Linguaggio e guai giudiziari, tutti in coda per la storia di B.

30 Dic 2010

Cosa spinge tanta gente a fare la fila per sentire parlare di Berlusconismo? È sabato pomeriggio, fuori c’è il sole e il cinema Odeon di Firenze è gremito. Dopo media e cultura si parla di istituzioni e giustizia nell’era del Caimano. Gli atti del convegno sono pubblicati man mano che i relatori li rendono disponibili. Qui la galleria fotografica.

Cosa spinge tanta gente a fare la fila per sentire parlare di Berlusconismo? È sabato pomeriggio, fuori c’è il sole e il cinema Odeon di Firenze è gremito. Per la terza sessione del convegno Società e Stato nell’era del berlusconismo, organizzato da Libertà e Giustizia e dalla rivista di storia contemporanea Passato e Presente, studiosi e giornalisti, presidenti emeriti della Costituzione e antropologi salgono sul palco per studiare l’era del Caimano. C’è Guido Melis, professore di storia dell’amministrazione pubblica alla Sapienza, che salta da Giolitti a Scajola, da Cavour a Bondi a Brunetta: il confronto è impietoso, il pubblico ride. “Modernizzare la pubblica amministrazione – dice – significa diventare un paese più civile ed è una necessità irrinunciabile”. Paul Ginsborg che è l’organizzatore scientifico della tre giorni di studio, modera la seconda parte della giornata. La prima ha messo a fuoco i delicati rapporti tra berlusconismo e cultura, giornali e tv.

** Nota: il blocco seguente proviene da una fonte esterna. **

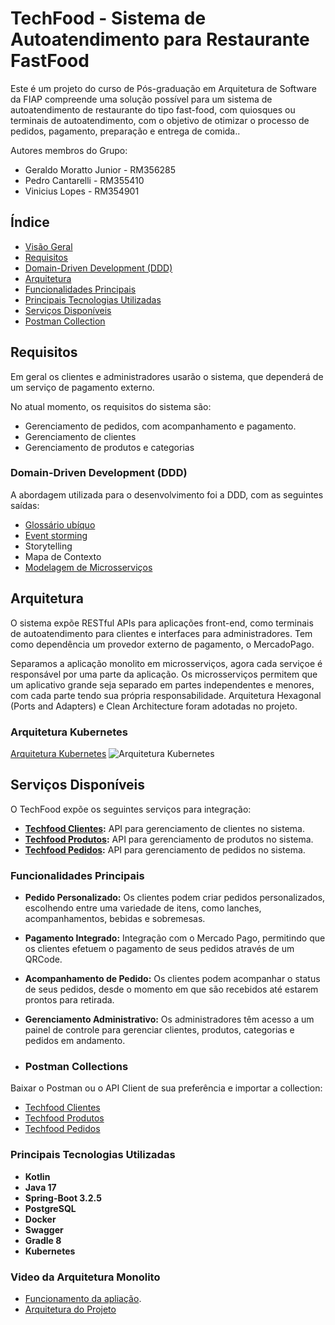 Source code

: # TechFood - Sistema de Autoatendimento para Restaurante FastFood

Este é um projeto do curso de Pós-graduação em Arquitetura de Software da FIAP compreende uma solução possível para um sistema de autoatendimento de restaurante do tipo fast-food, com quiosques ou terminais de autoatendimento, com o objetivo de otimizar o processo de pedidos, pagamento, preparação e entrega de comida..

Autores membros do Grupo:

- Geraldo Moratto Junior - RM356285
- Pedro Cantarelli - RM355410
- Vinicius Lopes - RM354901

## Índice

- [Visão Geral](#visão-geral)
- [Requisitos](#requisitos)
- [Domain-Driven Development (DDD)](#domain-driven-development-ddd)
- [Arquitetura](#arquitetura)
- [Funcionalidades Principais](#funcionalidades-principais)
- [Principais Tecnologias Utilizadas](#principais-tecnologias-utilizadas)
- [Serviços Disponíveis](#serviços-disponíveis)
- [Postman Collection](#postman-collection)

## Requisitos

Em geral os clientes e administradores usarão o sistema, que dependerá de um serviço de pagamento externo.

No atual momento, os requisitos do sistema são:

- Gerenciamento de pedidos, com acompanhamento e pagamento.
- Gerenciamento de clientes
- Gerenciamento de produtos e categorias

### Domain-Driven Development (DDD)

A abordagem utilizada para o desenvolvimento foi a DDD, com as seguintes saídas:

- [Glossário ubíquo](https://www.figma.com/board/JpMG7uY03GHnNY92hHxdb3/Lanchonete-de-Bairro?node-id=217-13086&t=TfMJyuLNDTmXck6Z-4)
- [Event storming](https://www.figma.com/board/JpMG7uY03GHnNY92hHxdb3/Lanchonete-de-Bairro?node-id=0-1&t=TfMJyuLNDTmXck6Z-0)
- Storytelling
- Mapa de Contexto
- [Modelagem de Microsserviços](https://www.figma.com/board/JpMG7uY03GHnNY92hHxdb3/Lanchonete-de-Bairro?node-id=299-2156&node-type=text&t=h5gsXNpOwHQ7cpOO-0)

## Arquitetura

O sistema expõe RESTful APIs para aplicações front-end, como terminais de autoatendimento para clientes e interfaces para administradores. Tem como dependência um provedor externo de pagamento, o MercadoPago.

Separamos a aplicação monolito em microsserviços, agora cada serviçoe é responsável por uma parte da aplicação. Os microsserviços permitem que um aplicativo grande seja separado em partes independentes e menores, com cada parte tendo sua própria responsabilidade. Arquitetura Hexagonal (Ports and Adapters) e Clean Architecture foram adotadas no projeto.

### Arquitetura Kubernetes

[Arquitetura Kubernetes](https://www.figma.com/board/JpMG7uY03GHnNY92hHxdb3/Lanchonete-de-Bairro?node-id=0-1&t=W1aQzvEzhq0IOrMn-0)
![Arquitetura Kubernetes](https://cdn.discordapp.com/attachments/1310749229756448779/1311866269581971466/image.png?ex=674a6a2b&is=674918ab&hm=ce4fffdc31a8924c02f80207b496483c82a47cb3a786699636593745c6e07dd7&)

## Serviços Disponíveis

O TechFood expõe os seguintes serviços para integração:

- **[Techfood Clientes](https://github.com/FIAP-7SOAT/techfood-clientes):** API para gerenciamento de clientes no sistema.
- **[Techfood Produtos](https://github.com/FIAP-7SOAT/techfood-produtos):** API para gerenciamento de produtos no sistema.
- **[Techfood Pedidos](https://github.com/FIAP-7SOAT/techfood-pedidos):** API para gerenciamento de pedidos no sistema.

### Funcionalidades Principais

- **Pedido Personalizado:** Os clientes podem criar pedidos personalizados, escolhendo entre uma variedade de itens, como lanches, acompanhamentos, bebidas e sobremesas.
- **Pagamento Integrado:** Integração com o Mercado Pago, permitindo que os clientes efetuem o pagamento de seus pedidos através de um QRCode.
- **Acompanhamento de Pedido:** Os clientes podem acompanhar o status de seus pedidos, desde o momento em que são recebidos até estarem prontos para retirada.
- **Gerenciamento Administrativo:** Os administradores têm acesso a um painel de controle para gerenciar clientes, produtos, categorias e pedidos em andamento.

- ### Postman Collections

Baixar o Postman ou o API Client de sua preferência e importar a collection:

- [Techfood Clientes]()
- [Techfood Produtos]()
- [Techfood Pedidos]()

### Principais Tecnologias Utilizadas

- **Kotlin**
- **Java 17**
- **Spring-Boot 3.2.5**
- **PostgreSQL**
- **Docker**
- **Swagger**
- **Gradle 8**
- **Kubernetes**

### Video da Arquitetura Monolito

- [Funcionamento da apliação](https://www.youtube.com/watch?v=33iDsv87Nnc&ab_channel=PedroCantarelli).
- [Arquitetura do Projeto](https://www.youtube.com/watch?v=a7mExdMBwO4&ab_channel=PedroCantarelli)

Questa seconda parte della giornata tocca i punti più delicati: istituzione e giustizia. In tanti, tantissimi non trovano posto in sala. C’è calca all’ingresso. E c’è ansia sul palco per un difficile collegamento tecnico con piazza San Giovanni a Roma. Elisabetta Rubini Tarizzo, avvocato, ha il compito più difficile: accompagnare il pubblico in una passeggiata nella memoria giudiziaria di Silvio B. Il cammino è lungo, comincia “ben prima della discesa in campo di Berlusconi”, ne è anzi la spinta propulsiva. “C’è un deficit culturale del centrosinistra”, conclude, che si abbandona ai luoghi comuni e non azzarda riforme che possano stabilire i paletti di un conflitto d’interesse pachidermico, o la strada seria per far funzionare al meglio la giustizia.

Un’altra piazza preme: è quella della Fiom. Gustavo Zagrebelsky al telefono invia un augurio ai manifestanti: “Non vi vedo – dice l’ex presidente della Corte costituzionale – ma spero che siate molti, forti, responsabili e miti. Questa è un’esigenza di giustizia e di ricomposizione di una società come la nostra rotta da troppe fratture. Il lavoro è la condizione essenziale come riconoscimento di cittadino a pieno titolo. Non per nulla la nostra Costituzione colloca il lavoro al primo punto”.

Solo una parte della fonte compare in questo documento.